The CYP27A1 gene encodes sterol 27-hydroxylase, an enzyme that is part of the bile acid biosynthesis pathway, specifically involved in the metabolism of cholesterol and bile acids. CYP27A1 was first reported in relation to autosomal recessive cerebrotendinous xanthomatosis (CTX) in 1991 (Cali et al. PMID: 2019602). CTX is a lipid storage disease clinically characterized by diarrhea in infancy, cataracts onset in childhood, tendon xanthomas appearing in adolescence or early adulthood, and adult-onset progressive neurologic dysfunction (psychiatric symptoms, dementia, pyramidal and/or cerebellar signs, dystonia, atypical parkinsonism, peripheral neuropathy, and seizures). Brain MRI findings include white matter signal abnormalities, diffuse brain and cerebellar atrophy, and bilateral hyperintensity of the dentate nuclei. CTX is biochemically characterized by severely reduced levels of chenodeoxycholic acid (CDCA), accumulation of cholesterol and cholestanol in tissues, and increased excretion of bile acids in urine. Per criteria outlined by the ClinGen Lumping and Splitting Working Group, we found no difference in molecular mechanism, inheritance pattern, or phenotypic variability. Therefore, the single disease entity has been maintained: cerebrotendinous xanthomatosis (OMIM#606530).
This curation included one missense, three frameshift, one nonsense, and three splice variants reported in eight probands across five publications (PMIDs:7977352, 33400472, 7860076, 31706903, 26937392). More evidence is available in the literature, but the maximum score for genetic evidence (12 pts.) has been reached. This gene-disease relationship is also supported by biochemical function evidence (PMID: 16816916). In summary, there is definitive evidence supporting the relationship between CYP27A1 and autosomal recessive cerebrotendinous xanthomatosis. This has been repeatedly demonstrated in both the research and clinical diagnostic settings, and has been upheld over time. This classification was approved by the ClinGen Leukodystrophy and Leukoencephalopathy GCEP on the meeting date: September 23, 2024 SOP Version #11.

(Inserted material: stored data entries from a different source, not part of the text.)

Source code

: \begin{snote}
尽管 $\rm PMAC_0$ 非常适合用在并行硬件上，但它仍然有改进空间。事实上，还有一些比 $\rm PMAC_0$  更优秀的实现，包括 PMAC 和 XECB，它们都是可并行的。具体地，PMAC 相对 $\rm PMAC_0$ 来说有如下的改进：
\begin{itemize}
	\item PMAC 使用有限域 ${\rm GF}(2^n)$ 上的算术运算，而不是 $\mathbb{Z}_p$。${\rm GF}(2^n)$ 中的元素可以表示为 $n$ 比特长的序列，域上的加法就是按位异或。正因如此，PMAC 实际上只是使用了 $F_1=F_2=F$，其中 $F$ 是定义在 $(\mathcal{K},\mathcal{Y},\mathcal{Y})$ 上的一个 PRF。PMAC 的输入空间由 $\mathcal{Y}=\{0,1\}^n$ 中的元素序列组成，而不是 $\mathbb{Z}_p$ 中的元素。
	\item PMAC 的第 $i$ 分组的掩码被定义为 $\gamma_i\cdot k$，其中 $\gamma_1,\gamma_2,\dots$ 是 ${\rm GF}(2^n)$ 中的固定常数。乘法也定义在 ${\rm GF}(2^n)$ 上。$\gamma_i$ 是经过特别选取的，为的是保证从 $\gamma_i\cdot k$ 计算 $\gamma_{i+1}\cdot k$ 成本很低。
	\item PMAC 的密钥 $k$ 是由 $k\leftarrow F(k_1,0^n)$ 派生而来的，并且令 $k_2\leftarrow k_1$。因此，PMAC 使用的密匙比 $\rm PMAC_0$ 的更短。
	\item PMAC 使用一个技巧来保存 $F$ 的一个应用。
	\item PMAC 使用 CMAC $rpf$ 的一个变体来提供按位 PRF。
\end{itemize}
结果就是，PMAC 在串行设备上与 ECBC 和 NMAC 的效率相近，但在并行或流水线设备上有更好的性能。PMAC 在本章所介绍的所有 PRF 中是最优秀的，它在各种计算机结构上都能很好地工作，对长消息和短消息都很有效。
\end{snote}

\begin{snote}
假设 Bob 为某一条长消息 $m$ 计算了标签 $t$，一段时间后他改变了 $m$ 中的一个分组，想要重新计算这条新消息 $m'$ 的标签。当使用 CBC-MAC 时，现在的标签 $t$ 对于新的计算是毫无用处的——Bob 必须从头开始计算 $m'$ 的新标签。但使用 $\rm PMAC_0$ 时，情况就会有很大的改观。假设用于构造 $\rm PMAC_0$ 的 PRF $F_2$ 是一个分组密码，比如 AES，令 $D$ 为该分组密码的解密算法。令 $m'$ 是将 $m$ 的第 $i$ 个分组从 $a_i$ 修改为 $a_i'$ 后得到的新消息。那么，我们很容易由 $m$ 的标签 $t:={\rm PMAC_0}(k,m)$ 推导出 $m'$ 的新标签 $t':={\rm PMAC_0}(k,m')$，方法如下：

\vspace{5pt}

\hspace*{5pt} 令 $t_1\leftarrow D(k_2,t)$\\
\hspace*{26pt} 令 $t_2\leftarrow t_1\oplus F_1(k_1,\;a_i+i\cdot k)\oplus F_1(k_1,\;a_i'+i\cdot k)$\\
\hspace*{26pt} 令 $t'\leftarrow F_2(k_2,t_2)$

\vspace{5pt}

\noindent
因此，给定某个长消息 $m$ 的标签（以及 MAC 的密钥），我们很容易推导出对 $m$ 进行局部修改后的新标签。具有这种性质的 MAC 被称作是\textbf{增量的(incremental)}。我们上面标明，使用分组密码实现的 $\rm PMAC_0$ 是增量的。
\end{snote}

The GenCC data are available free of restriction under a CC0 1.0 Universal (CC0 1.0) Public Domain Dedication. The GenCC requests that you give attribution to GenCC and the contributing sources whenever possible and appropriate. The accepted Flagship manuscript is now available from Genetics in Medicine (https://www.gimjournal.org/article/S1098-3600(22)00746-8/fulltext).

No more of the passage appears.